Zapewnił, że rolnicy mogą liczyć na pomoc resortu. – Pracujemy nad programem. Mamy w Agencji Restrukturyzacji i Modernizacji Rolnictwa odpowiednie środki zaplanowane, bo trzeba przewidywać takie zdarzenia. Uważam, że na następnym posiedzeniu Rady Ministrów ten program zostanie przyjęty – powiedział Kalemba.
Przypomniał, że rolnicy mogą się ubiegać o kredyty preferencyjne obrotowe i inwestycyjne; wysokość oprocentowania tych kredytów zależeć będzie od wielkości poniesionych strat.
Minister dodał, że rolnicy mogą również składać wnioski indywidualne o rozłożenie składek do KRUS na raty. Kalemba zaznaczył, że wójtowie, burmistrzowie i prezydenci miast mogą zastosować ulgę w podatku rolnym wobec poszkodowanych.

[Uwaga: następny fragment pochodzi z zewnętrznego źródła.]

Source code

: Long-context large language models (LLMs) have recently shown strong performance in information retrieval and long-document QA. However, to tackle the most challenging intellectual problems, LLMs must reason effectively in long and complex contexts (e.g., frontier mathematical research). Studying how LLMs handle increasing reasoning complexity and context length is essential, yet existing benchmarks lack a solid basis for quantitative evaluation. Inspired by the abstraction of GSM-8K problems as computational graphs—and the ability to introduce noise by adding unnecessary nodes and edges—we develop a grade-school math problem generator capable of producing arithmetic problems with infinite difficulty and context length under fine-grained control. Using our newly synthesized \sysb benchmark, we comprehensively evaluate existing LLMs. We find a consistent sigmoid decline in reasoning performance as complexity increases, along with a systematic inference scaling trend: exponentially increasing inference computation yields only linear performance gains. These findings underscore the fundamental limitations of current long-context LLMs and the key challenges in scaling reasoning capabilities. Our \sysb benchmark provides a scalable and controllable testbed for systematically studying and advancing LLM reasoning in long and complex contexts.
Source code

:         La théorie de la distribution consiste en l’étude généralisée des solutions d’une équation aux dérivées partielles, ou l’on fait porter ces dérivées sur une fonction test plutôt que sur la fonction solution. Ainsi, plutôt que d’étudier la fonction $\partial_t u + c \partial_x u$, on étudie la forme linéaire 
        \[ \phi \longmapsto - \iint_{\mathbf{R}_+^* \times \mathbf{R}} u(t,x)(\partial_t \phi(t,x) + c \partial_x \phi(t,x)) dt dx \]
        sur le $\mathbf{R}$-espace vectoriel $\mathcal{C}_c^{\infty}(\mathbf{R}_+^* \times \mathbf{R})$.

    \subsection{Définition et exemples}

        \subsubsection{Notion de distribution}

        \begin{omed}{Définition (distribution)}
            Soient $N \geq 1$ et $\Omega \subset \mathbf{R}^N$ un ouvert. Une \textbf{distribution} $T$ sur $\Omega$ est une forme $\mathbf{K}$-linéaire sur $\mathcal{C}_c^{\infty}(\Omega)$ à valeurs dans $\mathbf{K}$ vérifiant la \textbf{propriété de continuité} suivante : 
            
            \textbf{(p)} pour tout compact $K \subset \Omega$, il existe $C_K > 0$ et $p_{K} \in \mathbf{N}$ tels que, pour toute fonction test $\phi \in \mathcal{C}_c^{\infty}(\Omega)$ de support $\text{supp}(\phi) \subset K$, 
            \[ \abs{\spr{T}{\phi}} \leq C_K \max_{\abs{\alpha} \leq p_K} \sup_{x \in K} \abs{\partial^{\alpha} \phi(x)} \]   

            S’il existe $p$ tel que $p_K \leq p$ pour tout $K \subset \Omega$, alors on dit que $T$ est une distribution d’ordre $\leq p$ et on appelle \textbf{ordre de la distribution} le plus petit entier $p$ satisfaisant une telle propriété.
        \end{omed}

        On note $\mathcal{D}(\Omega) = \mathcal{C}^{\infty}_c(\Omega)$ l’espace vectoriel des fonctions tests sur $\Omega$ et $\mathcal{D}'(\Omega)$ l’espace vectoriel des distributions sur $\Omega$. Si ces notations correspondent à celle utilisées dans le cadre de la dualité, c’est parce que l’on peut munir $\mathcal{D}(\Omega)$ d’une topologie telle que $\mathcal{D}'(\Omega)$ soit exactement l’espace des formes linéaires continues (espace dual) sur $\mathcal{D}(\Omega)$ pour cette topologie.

Pytany, czy straty w rolnictwie spowodują wzrost cen żywności, odpowiedział: „Uważam, że nie. W znacznych częściach Polski, gdzie poprzednio dokuczała susza, tam są opady. Są warunki bardzo korzystne, nie było wymarznięć. Pogodna nadrobiła. (…) – Wiadomo, że też są ograniczone możliwości, jest spowolnienie, konsumenci nie mają tylu pieniędzy” – dodał.